Со второй половины дороги, т. е. съ переѣзда черезъ укрѣпленіе «уральское» — нынѣшній городъ Иргизъ — колоритъ мѣняется. Азія вступаетъ въ свои права. Ярко-зеленая степь смѣняется сыпучими песками — становится жарче и удушливѣй.
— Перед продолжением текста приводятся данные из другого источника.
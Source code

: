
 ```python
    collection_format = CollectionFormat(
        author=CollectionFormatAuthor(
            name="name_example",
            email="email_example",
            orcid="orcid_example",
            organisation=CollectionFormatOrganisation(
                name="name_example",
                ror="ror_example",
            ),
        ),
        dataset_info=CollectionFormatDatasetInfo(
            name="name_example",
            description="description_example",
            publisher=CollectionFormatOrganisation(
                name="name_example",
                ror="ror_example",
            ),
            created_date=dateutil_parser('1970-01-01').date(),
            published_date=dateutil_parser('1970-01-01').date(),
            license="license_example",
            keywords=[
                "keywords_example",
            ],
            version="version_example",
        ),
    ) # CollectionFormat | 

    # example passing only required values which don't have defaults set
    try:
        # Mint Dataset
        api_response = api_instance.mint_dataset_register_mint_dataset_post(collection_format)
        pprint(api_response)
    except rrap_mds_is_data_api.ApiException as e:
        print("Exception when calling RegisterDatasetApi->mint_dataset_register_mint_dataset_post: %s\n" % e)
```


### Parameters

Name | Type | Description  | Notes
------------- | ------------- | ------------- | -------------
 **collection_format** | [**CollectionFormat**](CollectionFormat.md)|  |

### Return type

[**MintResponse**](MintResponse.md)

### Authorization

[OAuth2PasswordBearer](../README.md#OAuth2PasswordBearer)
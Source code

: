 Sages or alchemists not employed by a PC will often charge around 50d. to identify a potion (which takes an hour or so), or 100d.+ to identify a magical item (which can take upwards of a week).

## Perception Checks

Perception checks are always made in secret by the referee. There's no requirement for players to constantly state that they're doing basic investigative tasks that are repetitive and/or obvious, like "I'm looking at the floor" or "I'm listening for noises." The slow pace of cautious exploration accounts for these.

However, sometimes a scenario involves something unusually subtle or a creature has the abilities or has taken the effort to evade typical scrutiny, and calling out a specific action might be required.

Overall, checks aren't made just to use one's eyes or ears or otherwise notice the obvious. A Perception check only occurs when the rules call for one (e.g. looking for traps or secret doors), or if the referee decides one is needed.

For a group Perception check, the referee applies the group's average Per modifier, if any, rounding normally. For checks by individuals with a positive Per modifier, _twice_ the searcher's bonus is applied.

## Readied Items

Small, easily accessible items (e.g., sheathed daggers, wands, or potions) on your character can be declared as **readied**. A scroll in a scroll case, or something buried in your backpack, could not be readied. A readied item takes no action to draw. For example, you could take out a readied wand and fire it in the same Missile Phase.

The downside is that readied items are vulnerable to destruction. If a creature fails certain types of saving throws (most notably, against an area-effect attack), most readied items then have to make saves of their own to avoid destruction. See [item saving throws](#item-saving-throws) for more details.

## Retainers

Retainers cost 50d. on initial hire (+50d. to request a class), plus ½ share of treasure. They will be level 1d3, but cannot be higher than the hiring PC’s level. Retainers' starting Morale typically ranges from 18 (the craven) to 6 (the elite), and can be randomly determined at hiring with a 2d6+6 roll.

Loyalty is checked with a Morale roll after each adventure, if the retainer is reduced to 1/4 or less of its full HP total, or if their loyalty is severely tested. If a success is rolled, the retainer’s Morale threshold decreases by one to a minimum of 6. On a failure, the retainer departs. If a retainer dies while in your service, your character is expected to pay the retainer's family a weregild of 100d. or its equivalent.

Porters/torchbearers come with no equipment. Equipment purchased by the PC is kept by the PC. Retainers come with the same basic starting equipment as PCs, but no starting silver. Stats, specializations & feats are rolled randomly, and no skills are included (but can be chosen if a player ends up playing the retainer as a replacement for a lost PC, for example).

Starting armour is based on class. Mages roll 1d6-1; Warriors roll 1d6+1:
Вы подъѣзжаете къ знаменитымъ «кара-кумамъ»… Здѣсь уже нѣтъ такихъ прекрасныхъ, уютныхъ станцій — пахучее сосновое дерево замѣняютъ сѣрыя стѣны глинобитныхъ домовъ — самаго непривлекательнаго типа, наводящаго тоску и уныніе… Къ довершенію всего удовольствія — вы рѣдко находите хорошую воду… Чай вашъ — единственное дорожное утѣшеніе — мутенъ и съ сильнымъ солоноватымъ вкусомъ, а иногда и съ сѣрнисто-водороднымъ запахомъ… Что дѣлать, терпи… и повинуйся условіямъ природы еще не подчиненной вліянію человѣка (хотя и давно пора бы!)… И съ какимъ удовольствіемъ путешественникъ видитъ наконецъ вдали на горизонтѣ голубоватые силуэты вѣтряныхъ мельницъ, окаймляющихъ городъ Казалинскъ со стороны Орско-казалинскаго тракта!
Рисунокъ, приложенный къ нашему журналу — изображаетъ одинъ изъ скверныхъ моментовъ — переѣзда но этому пути — это удушливый песчаный ураганъ, налетавшій на экипажи путешественниковъ.
Второй подобный рисунокъ представляетъ — единственное бойкое мѣсто города Казалинска — это его пароходную пристань на рѣкѣ Сырѣ нѣсколько жалкихъ суденышекъ стоятъ у берега на причалахъ; за ними прямыя, скучныя линіи крѣпостнаго вала; за нимъ — крыши казармъ съ безчисленными трубами; за ними группы деревьевъ, которыхъ въ Казалинскѣ на перечетъ — и груды топлива, сваленныя по берегу въ безпорядочныхъ кучкахъ.
Исторія и жизнь Казалинска впрочемъ довольно интересны и стоятъ того, чтобы о нихъ поговорить подробнѣе, что и будетъ сдѣлано впослѣдствіи, при изданіи — путевыхъ записокъ на берега Аральскаго моря, въ дельты Аму и Сыра — этихъ великихъ артерій Средне-азіатскаго міра.